Riyandang or Randang a Filipino Maranao dish made of beef slowly cooked with spices and aromatics in coconut milk and toasted coconut meat.


Units Scale


  • 1 kg stewing beef or beef brisket, cubed
  • 1 cup grated mature coconut meat (niyog)
  • 4 pcs bay leaves
  • 400 ml coconut milk
  • 1 cup water
  • 2 tbsp soy sauce
  • lime zest
  • salt


  • 1/4 cup raw jasmine rice, pan roasted
  • 1 1/2-inch turmeric, thinly sliced
  • 1 inch galangal, thinly sliced
  • 2 stalks lemon grass, white sections only, thinly sliced
  • 1 small red capsicum, sliced


  • 1 inch ginger, thinly sliced
  • 4 pcs spring onions, white sections only, thinly sliced
  • 4 cloves garlic, thinly sliced
  • 4 pcs birds eye chillies


  1. Using a mortar and pestle place the pan roasted rice and pound until coarse in texture but not fully pulverised. Remove from mortar and pestle then set it aside.
  2. Using the same mortar and pestle place all palapa ingredients together then pound until it becomes a paste.
  3. Add the remaining marinade ingredients then continue to pound until the spices releases its natural oil. It does not need to become a smooth paste.
  4. In a bowl combine beef, roasted pounded rice and pounded spice paste, gently mix by hand until all beef pieces are coated with the spices. Set it aside for 30 mins.
  5. In a non-stick pan add grated mature coconut meat, place over medium high heat then toast coconut meat until golden brown. Remove from pan then set it aside.
  6. In a large wok, add a bit of oil, heat it up over medium heat then add the marinated beef together with all of the spices.

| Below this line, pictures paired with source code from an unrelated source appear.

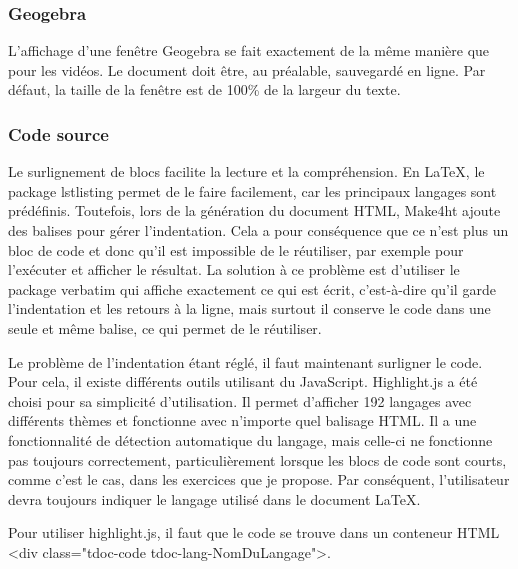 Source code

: \documentclass[12pt,titlepage,oneside]{article}
\renewcommand{\cite}[1]{}
\begin{document}
\subsubsection{Geogebra}
L'affichage d'une fenêtre Geogebra \cite{geogebra} se fait exactement de la même manière que pour les vidéos. Le document doit être, au préalable, sauvegardé en ligne. Par défaut, la taille de la fenêtre est de 100\% de la largeur du texte.

\subsubsection{Code source}
Le surlignement de blocs facilite la lecture et la compréhension. En LaTeX, le package lstlisting permet de le faire facilement, car les principaux langages sont prédéfinis. Toutefois, lors de la génération du document HTML, Make4ht ajoute des balises pour gérer l'indentation. Cela a pour conséquence que ce n'est plus un bloc de code et donc qu'il est impossible de le réutiliser, par exemple pour l'exécuter et afficher le résultat. La solution à ce problème est d'utiliser le package verbatim qui affiche exactement ce qui est écrit, c'est-à-dire qu'il garde l'indentation et les retours à la ligne, mais surtout il conserve le code dans une seule et même balise, ce qui permet de le réutiliser.\par
Le problème de l'indentation étant réglé, il faut maintenant surligner le code. Pour cela, il existe différents outils utilisant du JavaScript. Highlight.js \cite{highlightjs} a été choisi pour sa simplicité d'utilisation. Il permet d'afficher 192 langages avec différents thèmes et fonctionne avec n'importe quel balisage HTML. Il a une fonctionnalité de détection automatique du langage, mais celle-ci ne fonctionne pas toujours correctement, particulièrement lorsque les blocs de code sont courts, comme c'est le cas, dans les exercices que je propose. Par conséquent, l'utilisateur devra toujours indiquer le langage utilisé dans le document LaTeX.\par
Pour utiliser highlight.js, il faut que le code se trouve dans un conteneur HTML <div class="tdoc-code tdoc-lang-NomDuLangage">.\par
\end{document}
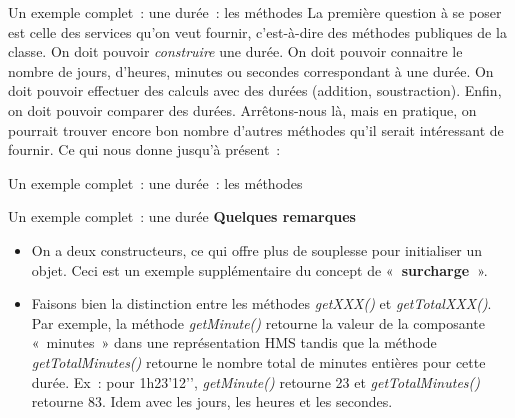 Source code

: \begin{frame}{Un exemple complet~: une durée~: les méthodes}
	La première question à se poser est celle des services qu’on veut
	fournir, c’est-à-dire des méthodes publiques de la classe. On doit
	pouvoir \textit{construire} une durée. On doit pouvoir connaitre le
	nombre de jours, d’heures, minutes ou secondes correspondant à une durée. On doit
	pouvoir effectuer des calculs avec des durées (addition, soustraction).
	Enfin, on doit pouvoir comparer des durées. Arrêtons-nous là, mais en
	pratique, on pourrait trouver encore bon nombre d’autres méthodes qu’il
	serait intéressant de fournir. Ce qui nous donne jusqu’à présent~:
\end{frame}

\begin{frame}{Un exemple complet~: une durée~: les méthodes}
\end{frame}

\begin{frame}{Un exemple complet~: une durée}
	\textbf{Quelques remarques}
		\begin{itemize}
			\item {
				On a deux constructeurs, ce qui offre plus de souplesse pour initialiser
				un objet. Ceci est un exemple supplémentaire du concept de
				«\textbf{~surcharge~}».}
			\item {
				Faisons bien la distinction entre les méthodes
				\textit{getXXX()} et \textit{getTotalXXX()}. Par
				exemple, la méthode \textit{getMinute()} retourne la valeur
				de la composante «~minutes~» dans une représentation HMS tandis que la
				méthode \textit{getTotalMinutes()} retourne le nombre total
				de minutes entières pour cette durée. Ex~: pour 1h23’12’’,
				\textit{getMinute()} retourne 23 et
				\textit{getTotalMinutes()} retourne 83. Idem avec 
				les jours, les heures	et les secondes.}
		\end{itemize}
\end{frame}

Cover the wok, let beef sweat and cook slowly in its own for 15 minutes.
  7. Open the wok add the bay leaf, coconut milk, soy sauce, toasted coconut and lime zest, cook while scraping the bottom. Bring to a boil then simmer in low heat for 1 1/2 hours to 2 hours or until cooked and beef is tender. During the cooking process mix everything in wok once in a while to prevent it from sticking at the bottom, add water if its drying out. During the last 5 minutes bring heat to high, reduce the sauce and let the coconut milk extract its natural oils.
  8. Season with salt if needed, serve.


4 Responses

  1. Eha says:

    In spite of it not being particularly healthy I love the Malaysian rendang curries and cook them often with a number of favourite recipes in hand. Had no idea of the Filipino variant(s) and am hugely interested! At the first read-through cannot quite find the flavours I know on my ‘pretend-tongue’ Am hugely interested and shall try soonest – thank you so much for the recipe !!!!!!

  2. Once again, a wonderful combination of flavors here — and it is so interesting to learn how dishes travel across Asia, each country leaving its mark. I hope you all had a Merry a Christmas and I wish you a happy, healthy, and flavor-filled New Year!

  3. That looks saucy and jam packed with flavours!